═════ Data listing ═════

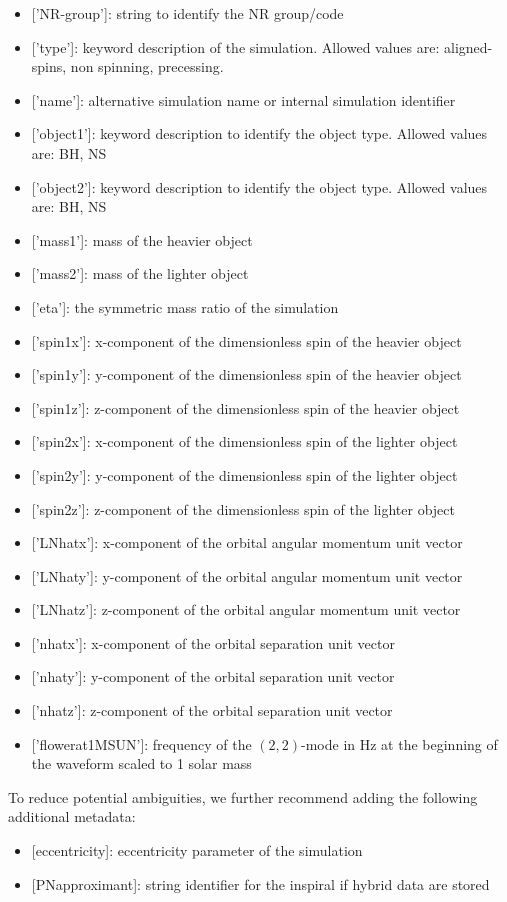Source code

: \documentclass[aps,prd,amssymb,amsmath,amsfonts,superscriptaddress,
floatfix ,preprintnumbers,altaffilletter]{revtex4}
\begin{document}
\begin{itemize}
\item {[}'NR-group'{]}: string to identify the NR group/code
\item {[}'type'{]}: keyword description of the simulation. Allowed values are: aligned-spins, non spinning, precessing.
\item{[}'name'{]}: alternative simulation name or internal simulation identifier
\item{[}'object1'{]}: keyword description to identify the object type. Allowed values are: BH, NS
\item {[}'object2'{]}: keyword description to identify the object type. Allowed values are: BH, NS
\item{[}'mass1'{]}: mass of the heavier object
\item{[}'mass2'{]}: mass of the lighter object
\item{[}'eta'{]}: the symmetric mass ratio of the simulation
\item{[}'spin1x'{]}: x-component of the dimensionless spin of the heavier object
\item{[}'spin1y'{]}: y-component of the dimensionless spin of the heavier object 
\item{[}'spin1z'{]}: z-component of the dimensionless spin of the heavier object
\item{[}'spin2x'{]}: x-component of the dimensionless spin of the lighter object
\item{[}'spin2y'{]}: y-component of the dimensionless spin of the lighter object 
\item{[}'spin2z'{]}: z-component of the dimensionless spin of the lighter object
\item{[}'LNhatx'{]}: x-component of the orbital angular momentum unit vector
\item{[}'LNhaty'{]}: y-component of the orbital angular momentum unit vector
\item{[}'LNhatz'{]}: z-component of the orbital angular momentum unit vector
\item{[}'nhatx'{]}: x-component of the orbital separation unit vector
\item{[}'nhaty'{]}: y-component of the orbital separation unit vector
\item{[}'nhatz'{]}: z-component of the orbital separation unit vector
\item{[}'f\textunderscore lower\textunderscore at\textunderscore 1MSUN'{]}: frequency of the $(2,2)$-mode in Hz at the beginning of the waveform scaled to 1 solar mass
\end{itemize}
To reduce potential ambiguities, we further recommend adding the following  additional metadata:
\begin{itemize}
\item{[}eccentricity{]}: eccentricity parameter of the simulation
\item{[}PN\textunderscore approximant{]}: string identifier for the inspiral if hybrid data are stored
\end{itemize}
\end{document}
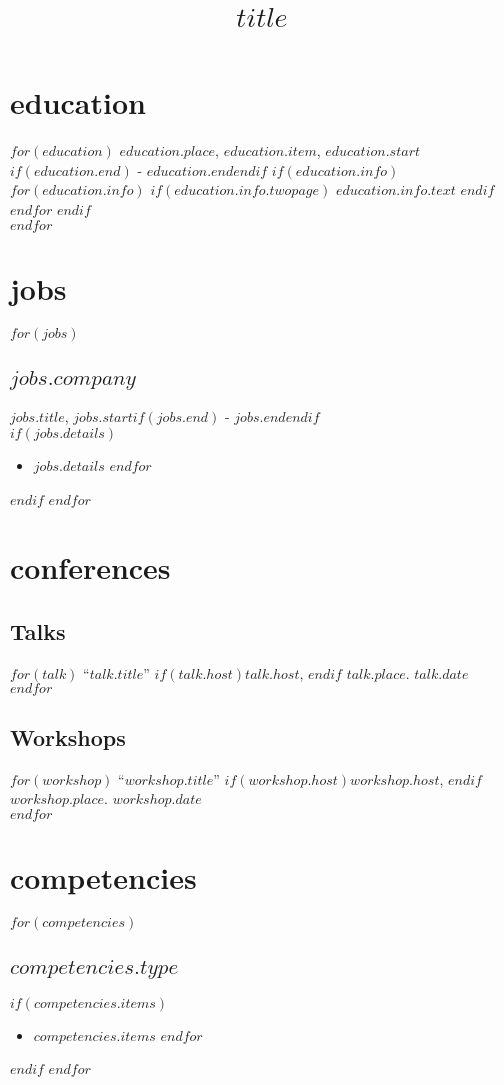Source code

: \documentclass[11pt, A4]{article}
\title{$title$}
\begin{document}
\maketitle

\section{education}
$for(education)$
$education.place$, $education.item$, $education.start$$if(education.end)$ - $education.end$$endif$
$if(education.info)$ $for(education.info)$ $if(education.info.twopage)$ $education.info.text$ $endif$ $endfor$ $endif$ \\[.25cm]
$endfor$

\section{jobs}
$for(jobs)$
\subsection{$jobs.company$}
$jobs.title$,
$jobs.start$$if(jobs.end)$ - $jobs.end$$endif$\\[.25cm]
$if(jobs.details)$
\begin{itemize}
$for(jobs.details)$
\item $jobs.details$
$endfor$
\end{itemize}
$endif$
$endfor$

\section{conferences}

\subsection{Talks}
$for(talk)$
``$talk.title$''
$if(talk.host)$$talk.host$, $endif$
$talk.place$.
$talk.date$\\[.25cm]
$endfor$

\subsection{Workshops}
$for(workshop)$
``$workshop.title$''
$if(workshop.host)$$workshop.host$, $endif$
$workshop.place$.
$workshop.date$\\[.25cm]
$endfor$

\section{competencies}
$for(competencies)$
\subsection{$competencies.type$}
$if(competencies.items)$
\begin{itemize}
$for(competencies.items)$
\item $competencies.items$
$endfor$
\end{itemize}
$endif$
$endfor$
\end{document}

═════

▸ **What to produce**:
In transcribing the lines above, omit the images and keep all else exact.

▸ **Exercise result**:
Source code

: \documentclass[aps,prd,amssymb,amsmath,amsfonts,superscriptaddress,
floatfix ,preprintnumbers,altaffilletter]{revtex4}
\begin{document}
\begin{itemize}
\item {[}'NR-group'{]}: string to identify the NR group/code
\item {[}'type'{]}: keyword description of the simulation. Allowed values are: aligned-spins, non spinning, precessing.
\item{[}'name'{]}: alternative simulation name or internal simulation identifier
\item{[}'object1'{]}: keyword description to identify the object type. Allowed values are: BH, NS
\item {[}'object2'{]}: keyword description to identify the object type. Allowed values are: BH, NS
\item{[}'mass1'{]}: mass of the heavier object
\item{[}'mass2'{]}: mass of the lighter object
\item{[}'eta'{]}: the symmetric mass ratio of the simulation
\item{[}'spin1x'{]}: x-component of the dimensionless spin of the heavier object
\item{[}'spin1y'{]}: y-component of the dimensionless spin of the heavier object 
\item{[}'spin1z'{]}: z-component of the dimensionless spin of the heavier object
\item{[}'spin2x'{]}: x-component of the dimensionless spin of the lighter object
\item{[}'spin2y'{]}: y-component of the dimensionless spin of the lighter object 
\item{[}'spin2z'{]}: z-component of the dimensionless spin of the lighter object
\item{[}'LNhatx'{]}: x-component of the orbital angular momentum unit vector
\item{[}'LNhaty'{]}: y-component of the orbital angular momentum unit vector
\item{[}'LNhatz'{]}: z-component of the orbital angular momentum unit vector
\item{[}'nhatx'{]}: x-component of the orbital separation unit vector
\item{[}'nhaty'{]}: y-component of the orbital separation unit vector
\item{[}'nhatz'{]}: z-component of the orbital separation unit vector
\item{[}'f\textunderscore lower\textunderscore at\textunderscore 1MSUN'{]}: frequency of the $(2,2)$-mode in Hz at the beginning of the waveform scaled to 1 solar mass
\end{itemize}
To reduce potential ambiguities, we further recommend adding the following  additional metadata:
\begin{itemize}
\item{[}eccentricity{]}: eccentricity parameter of the simulation
\item{[}PN\textunderscore approximant{]}: string identifier for the inspiral if hybrid data are stored
\end{itemize}
\end{document}
Source code

: \documentclass[11pt, A4]{article}
\title{$title$}
\begin{document}
\maketitle

\section{education}
$for(education)$
$education.place$, $education.item$, $education.start$$if(education.end)$ - $education.end$$endif$
$if(education.info)$ $for(education.info)$ $if(education.info.twopage)$ $education.info.text$ $endif$ $endfor$ $endif$ \\[.25cm]
$endfor$

\section{jobs}
$for(jobs)$
\subsection{$jobs.company$}
$jobs.title$,
$jobs.start$$if(jobs.end)$ - $jobs.end$$endif$\\[.25cm]
$if(jobs.details)$
\begin{itemize}
$for(jobs.details)$
\item $jobs.details$
$endfor$
\end{itemize}
$endif$
$endfor$

\section{conferences}

\subsection{Talks}
$for(talk)$
``$talk.title$''
$if(talk.host)$$talk.host$, $endif$
$talk.place$.
$talk.date$\\[.25cm]
$endfor$

\subsection{Workshops}
$for(workshop)$
``$workshop.title$''
$if(workshop.host)$$workshop.host$, $endif$
$workshop.place$.
$workshop.date$\\[.25cm]
$endfor$

\section{competencies}
$for(competencies)$
\subsection{$competencies.type$}
$if(competencies.items)$
\begin{itemize}
$for(competencies.items)$
\item $competencies.items$
$endfor$
\end{itemize}
$endif$
$endfor$
\end{document}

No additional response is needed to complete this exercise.